Segment Open
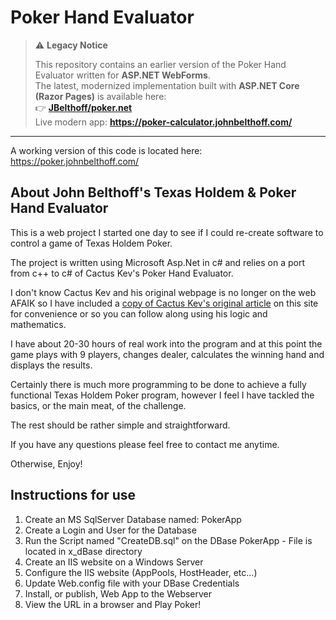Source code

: # Poker Hand Evaluator

> ⚠️ **Legacy Notice**
>
> This repository contains an earlier version of the Poker Hand Evaluator written for **ASP.NET WebForms**.  
> The latest, modernized implementation built with **ASP.NET Core (Razor Pages)** is available here:  
> 👉 **[JBelthoff/poker.net](https://github.com/JBelthoff/poker.net)**  
> Live modern app: **https://poker-calculator.johnbelthoff.com/**


---



A working version of this code is located here: https://poker.johnbelthoff.com/

## About John Belthoff's Texas Holdem & Poker Hand Evaluator
This is a web project I started one day to see if I could re-create software to control a game of Texas Holdem Poker.  

The project is written using Microsoft Asp.Net in c# and relies on a port from c++ to c# of Cactus Kev's Poker Hand Evaluator.  

I don't know Cactus Kev and his original webpage is no longer on the web AFAIK so I have included a <a href="/cactus-kev2.html">copy of Cactus Kev's original article</a> on this site for convenience or so you can follow along using his logic and mathematics.  

I have about 20-30 hours of real work into the program and at this point the game plays with 9 players, changes dealer, calculates the winning hand and displays the results.  

Certainly there is much more programming to be done to achieve a fully functional Texas Holdem Poker program, however I feel I have tackled the basics, or the main meat, of the challenge.  

The rest should be rather simple and straightforward.  

If you have any questions please feel free to contact me anytime.  

Otherwise, Enjoy!

## Instructions for use
1. Create an MS SqlServer Database named: PokerApp
2. Create a Login and User for the Database
3. Run the Script named "CreateDB.sql" on the DBase PokerApp - File is located in x_dBase directory
4. Create an IIS website on a Windows Server
5. Configure the IIS website (AppPools, HostHeader, etc...)
6. Update Web.config file with your DBase Credentials
7. Install, or publish, Web App to the Webserver
8. View the URL in a browser and Play Poker!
Segment Closed
AIM OF THE TASK: Transcribe all of the records exactly, without reproducing their pictures.

TASK RESULT:
Source code

: # Poker Hand Evaluator

> ⚠️ **Legacy Notice**
>
> This repository contains an earlier version of the Poker Hand Evaluator written for **ASP.NET WebForms**.  
> The latest, modernized implementation built with **ASP.NET Core (Razor Pages)** is available here:  
> 👉 **[JBelthoff/poker.net](https://github.com/JBelthoff/poker.net)**  
> Live modern app: **https://poker-calculator.johnbelthoff.com/**


---



A working version of this code is located here: https://poker.johnbelthoff.com/

## About John Belthoff's Texas Holdem & Poker Hand Evaluator
This is a web project I started one day to see if I could re-create software to control a game of Texas Holdem Poker.  

The project is written using Microsoft Asp.Net in c# and relies on a port from c++ to c# of Cactus Kev's Poker Hand Evaluator.  

I don't know Cactus Kev and his original webpage is no longer on the web AFAIK so I have included a <a href="/cactus-kev2.html">copy of Cactus Kev's original article</a> on this site for convenience or so you can follow along using his logic and mathematics.  

I have about 20-30 hours of real work into the program and at this point the game plays with 9 players, changes dealer, calculates the winning hand and displays the results.  

Certainly there is much more programming to be done to achieve a fully functional Texas Holdem Poker program, however I feel I have tackled the basics, or the main meat, of the challenge.  

The rest should be rather simple and straightforward.  

If you have any questions please feel free to contact me anytime.  

Otherwise, Enjoy!

## Instructions for use
1. Create an MS SqlServer Database named: PokerApp
2. Create a Login and User for the Database
3. Run the Script named "CreateDB.sql" on the DBase PokerApp - File is located in x_dBase directory
4. Create an IIS website on a Windows Server
5. Configure the IIS website (AppPools, HostHeader, etc...)
6. Update Web.config file with your DBase Credentials
7. Install, or publish, Web App to the Webserver
8. View the URL in a browser and Play Poker!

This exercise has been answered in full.